İstanbul'da, Yazko (Yazar ve Çevirmenler Kooperatifi) Genel Kurulu'nda, yönetim kurulu adına genel başkan Erol Toy söz alıp kürsüye çıkar.

Toy, gündemki 'sansür' konusuna sözü getirip, "Ben bir romancı olarak..." diye sürdürür konuşmasını. Ama bir türlü sözün sonu gelmez. 

Salon tıklım tıklım doludur... 

Uflayanlar puflayanlar... 

Arka sıralarda bulunan Can Yücel de, konuşma süresince, bir dışarı çıkıp bir içeri girer ve dudağına kıstırdığı sigaranın yanı sıra her çıkışında birer tek atmaktadır.

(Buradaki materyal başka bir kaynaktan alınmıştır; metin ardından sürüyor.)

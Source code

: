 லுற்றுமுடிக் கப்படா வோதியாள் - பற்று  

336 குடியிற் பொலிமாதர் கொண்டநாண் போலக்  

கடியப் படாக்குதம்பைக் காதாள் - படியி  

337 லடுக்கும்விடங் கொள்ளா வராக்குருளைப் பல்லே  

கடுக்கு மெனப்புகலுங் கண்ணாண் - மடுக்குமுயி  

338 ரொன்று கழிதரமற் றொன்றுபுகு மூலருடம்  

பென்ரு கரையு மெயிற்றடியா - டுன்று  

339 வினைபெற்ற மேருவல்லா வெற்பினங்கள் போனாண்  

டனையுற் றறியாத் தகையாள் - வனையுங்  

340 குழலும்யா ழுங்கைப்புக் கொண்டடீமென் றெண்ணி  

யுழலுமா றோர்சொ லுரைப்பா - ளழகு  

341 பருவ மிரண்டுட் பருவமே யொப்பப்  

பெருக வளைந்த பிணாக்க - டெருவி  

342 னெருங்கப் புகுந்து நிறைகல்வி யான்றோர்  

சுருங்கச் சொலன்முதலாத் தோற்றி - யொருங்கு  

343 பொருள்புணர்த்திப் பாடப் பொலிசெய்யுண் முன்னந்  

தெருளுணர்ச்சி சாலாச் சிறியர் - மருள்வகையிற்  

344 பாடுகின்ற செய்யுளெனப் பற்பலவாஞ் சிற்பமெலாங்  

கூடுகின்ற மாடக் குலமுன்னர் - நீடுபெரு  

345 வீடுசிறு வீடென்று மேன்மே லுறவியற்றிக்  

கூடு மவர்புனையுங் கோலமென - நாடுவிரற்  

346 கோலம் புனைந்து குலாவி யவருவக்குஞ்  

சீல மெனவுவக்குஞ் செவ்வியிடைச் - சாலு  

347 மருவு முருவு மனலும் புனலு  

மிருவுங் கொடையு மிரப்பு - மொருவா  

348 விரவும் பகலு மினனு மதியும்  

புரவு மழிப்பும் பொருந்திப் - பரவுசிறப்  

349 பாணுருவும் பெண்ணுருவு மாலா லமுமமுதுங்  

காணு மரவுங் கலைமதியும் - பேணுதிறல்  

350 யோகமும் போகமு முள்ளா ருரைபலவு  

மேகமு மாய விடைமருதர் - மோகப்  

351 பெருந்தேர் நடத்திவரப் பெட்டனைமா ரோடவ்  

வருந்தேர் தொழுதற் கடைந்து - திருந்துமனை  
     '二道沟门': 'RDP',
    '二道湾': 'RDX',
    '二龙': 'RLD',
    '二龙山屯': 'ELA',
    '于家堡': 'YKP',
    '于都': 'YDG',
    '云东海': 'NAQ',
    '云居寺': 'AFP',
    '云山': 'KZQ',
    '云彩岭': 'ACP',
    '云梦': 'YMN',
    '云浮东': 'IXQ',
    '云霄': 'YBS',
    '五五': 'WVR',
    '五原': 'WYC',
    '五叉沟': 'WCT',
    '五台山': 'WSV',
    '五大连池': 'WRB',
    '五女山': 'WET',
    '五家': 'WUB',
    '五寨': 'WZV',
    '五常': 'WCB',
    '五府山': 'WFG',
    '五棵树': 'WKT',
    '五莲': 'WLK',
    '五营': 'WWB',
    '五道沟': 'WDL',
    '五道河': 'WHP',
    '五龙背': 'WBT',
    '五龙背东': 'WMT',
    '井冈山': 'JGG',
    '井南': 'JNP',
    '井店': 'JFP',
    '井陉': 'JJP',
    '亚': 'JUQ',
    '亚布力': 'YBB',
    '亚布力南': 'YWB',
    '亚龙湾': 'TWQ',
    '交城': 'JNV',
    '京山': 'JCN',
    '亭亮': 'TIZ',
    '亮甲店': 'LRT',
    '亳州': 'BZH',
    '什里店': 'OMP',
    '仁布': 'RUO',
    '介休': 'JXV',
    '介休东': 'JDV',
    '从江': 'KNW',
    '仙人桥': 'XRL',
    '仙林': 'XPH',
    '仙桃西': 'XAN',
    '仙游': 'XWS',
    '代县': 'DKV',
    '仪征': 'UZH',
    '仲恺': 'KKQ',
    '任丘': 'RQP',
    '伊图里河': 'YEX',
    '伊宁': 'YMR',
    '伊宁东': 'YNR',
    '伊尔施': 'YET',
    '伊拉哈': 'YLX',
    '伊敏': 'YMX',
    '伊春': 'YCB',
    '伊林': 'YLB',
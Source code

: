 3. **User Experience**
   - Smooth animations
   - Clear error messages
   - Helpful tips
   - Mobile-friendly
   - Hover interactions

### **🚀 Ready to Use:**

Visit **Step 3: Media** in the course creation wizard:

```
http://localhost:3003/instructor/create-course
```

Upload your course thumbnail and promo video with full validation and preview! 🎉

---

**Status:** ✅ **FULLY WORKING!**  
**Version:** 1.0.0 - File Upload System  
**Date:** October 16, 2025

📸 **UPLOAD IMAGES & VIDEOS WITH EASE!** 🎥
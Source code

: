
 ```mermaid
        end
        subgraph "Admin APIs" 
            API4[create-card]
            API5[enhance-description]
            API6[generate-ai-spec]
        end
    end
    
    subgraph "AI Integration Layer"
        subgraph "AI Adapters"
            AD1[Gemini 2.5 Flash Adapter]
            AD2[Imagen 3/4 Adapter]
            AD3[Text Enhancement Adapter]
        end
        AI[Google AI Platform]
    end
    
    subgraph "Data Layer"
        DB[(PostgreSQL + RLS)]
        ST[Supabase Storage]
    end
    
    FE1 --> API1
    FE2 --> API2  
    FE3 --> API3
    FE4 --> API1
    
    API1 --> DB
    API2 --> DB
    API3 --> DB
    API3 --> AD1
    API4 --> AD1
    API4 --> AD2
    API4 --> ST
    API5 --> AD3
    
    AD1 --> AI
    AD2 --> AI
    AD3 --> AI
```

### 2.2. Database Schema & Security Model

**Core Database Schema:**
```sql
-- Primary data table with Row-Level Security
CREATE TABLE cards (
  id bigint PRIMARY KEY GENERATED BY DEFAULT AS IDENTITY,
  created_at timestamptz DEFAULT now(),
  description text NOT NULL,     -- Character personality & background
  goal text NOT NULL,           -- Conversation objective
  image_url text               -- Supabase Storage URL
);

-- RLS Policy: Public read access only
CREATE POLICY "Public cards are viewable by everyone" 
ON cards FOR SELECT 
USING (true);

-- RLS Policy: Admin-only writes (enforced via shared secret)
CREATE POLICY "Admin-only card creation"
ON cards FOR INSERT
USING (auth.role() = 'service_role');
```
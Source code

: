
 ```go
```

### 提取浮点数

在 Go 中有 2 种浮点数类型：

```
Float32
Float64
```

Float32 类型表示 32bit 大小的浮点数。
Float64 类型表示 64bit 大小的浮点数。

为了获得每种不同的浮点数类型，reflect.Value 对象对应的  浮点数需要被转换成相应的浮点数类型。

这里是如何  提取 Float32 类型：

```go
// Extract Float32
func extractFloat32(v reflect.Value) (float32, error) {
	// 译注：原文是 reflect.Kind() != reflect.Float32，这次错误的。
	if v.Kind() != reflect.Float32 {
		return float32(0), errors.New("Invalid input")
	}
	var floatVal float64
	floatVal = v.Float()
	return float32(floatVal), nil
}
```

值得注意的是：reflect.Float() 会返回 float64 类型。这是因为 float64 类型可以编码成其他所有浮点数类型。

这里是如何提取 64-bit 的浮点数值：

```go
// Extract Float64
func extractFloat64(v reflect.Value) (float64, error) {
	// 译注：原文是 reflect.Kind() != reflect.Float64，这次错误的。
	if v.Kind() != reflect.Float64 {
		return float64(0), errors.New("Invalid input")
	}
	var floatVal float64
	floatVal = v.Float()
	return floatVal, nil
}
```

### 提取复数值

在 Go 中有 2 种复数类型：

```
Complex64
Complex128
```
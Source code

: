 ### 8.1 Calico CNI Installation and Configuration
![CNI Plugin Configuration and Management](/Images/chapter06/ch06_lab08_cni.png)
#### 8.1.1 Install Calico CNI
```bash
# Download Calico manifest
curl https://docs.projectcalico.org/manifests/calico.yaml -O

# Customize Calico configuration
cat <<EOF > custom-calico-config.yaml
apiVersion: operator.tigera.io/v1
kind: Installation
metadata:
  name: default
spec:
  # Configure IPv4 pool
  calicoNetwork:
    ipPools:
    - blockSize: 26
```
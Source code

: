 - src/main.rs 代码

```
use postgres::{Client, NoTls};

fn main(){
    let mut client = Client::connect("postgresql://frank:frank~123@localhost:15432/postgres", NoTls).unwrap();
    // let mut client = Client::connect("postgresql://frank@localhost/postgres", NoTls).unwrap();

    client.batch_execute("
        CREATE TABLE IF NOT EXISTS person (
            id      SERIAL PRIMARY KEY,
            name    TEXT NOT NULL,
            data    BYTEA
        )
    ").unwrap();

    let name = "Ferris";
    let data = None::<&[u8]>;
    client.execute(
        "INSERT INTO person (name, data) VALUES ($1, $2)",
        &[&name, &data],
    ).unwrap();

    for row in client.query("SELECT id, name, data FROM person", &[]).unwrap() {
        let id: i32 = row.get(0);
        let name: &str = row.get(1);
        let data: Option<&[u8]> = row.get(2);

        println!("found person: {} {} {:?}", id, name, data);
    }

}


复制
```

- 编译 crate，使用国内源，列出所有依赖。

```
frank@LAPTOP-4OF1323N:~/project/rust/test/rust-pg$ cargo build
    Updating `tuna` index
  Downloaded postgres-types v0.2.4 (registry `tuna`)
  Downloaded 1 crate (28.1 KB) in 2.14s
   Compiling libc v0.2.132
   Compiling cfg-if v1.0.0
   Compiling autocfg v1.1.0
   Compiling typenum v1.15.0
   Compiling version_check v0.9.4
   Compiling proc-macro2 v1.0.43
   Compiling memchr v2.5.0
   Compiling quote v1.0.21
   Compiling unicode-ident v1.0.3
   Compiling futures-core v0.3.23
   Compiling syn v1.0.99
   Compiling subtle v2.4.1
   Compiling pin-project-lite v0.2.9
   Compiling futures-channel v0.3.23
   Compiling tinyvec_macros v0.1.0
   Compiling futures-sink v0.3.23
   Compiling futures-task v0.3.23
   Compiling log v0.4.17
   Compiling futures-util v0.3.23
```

Can Yücel, son kez dışarı çıkıp tekrar içeri girdiğinde Erol Toy'un hala konuşmakta olduğunu fark eder. Tabii Toy da yine bildik teraneyle yeni bir paragraf açar konuşmasına:

"Ben bir romancı olarak..."

Can Yücel bu kez dayanamaz, arkalardan o davudi ve gür sesiyle haykırır:

"Erol! Erol! Sen keşke kısa öykücü olsaydın!"

***

Can Baba bu. İnsanı adeta "can evi"nden vuran aforizmaları, kıvrak zekası ve hazır cevaplılığıyla Türk literatüründe tipik bir halk kahramanı olduğu su götürmez. 

Yine bir yazar arkadaşıyla birlikte otobüsle Bodrum'a doğru gitmektedir Can Yücel. Şoför, istek üzerine uygun bir yerde, beş dakikalık küçük bir ihtiyaç molası verir. Mola süresi bittiğinde, otobüste Can Yücel dışında herkes yerini almıştır. Kaptanın çıkışması üzerine otobüs muavini fellik fellik Can Baba'yı aramaya koyulur. Can Yücel, soluk soluğa elinde küçük bir paketle ortaya çıkınca yazar arkadaşı derin bir oh çekerek sorar:

"Neredeydin be Baba? Herkes seni arıyor!"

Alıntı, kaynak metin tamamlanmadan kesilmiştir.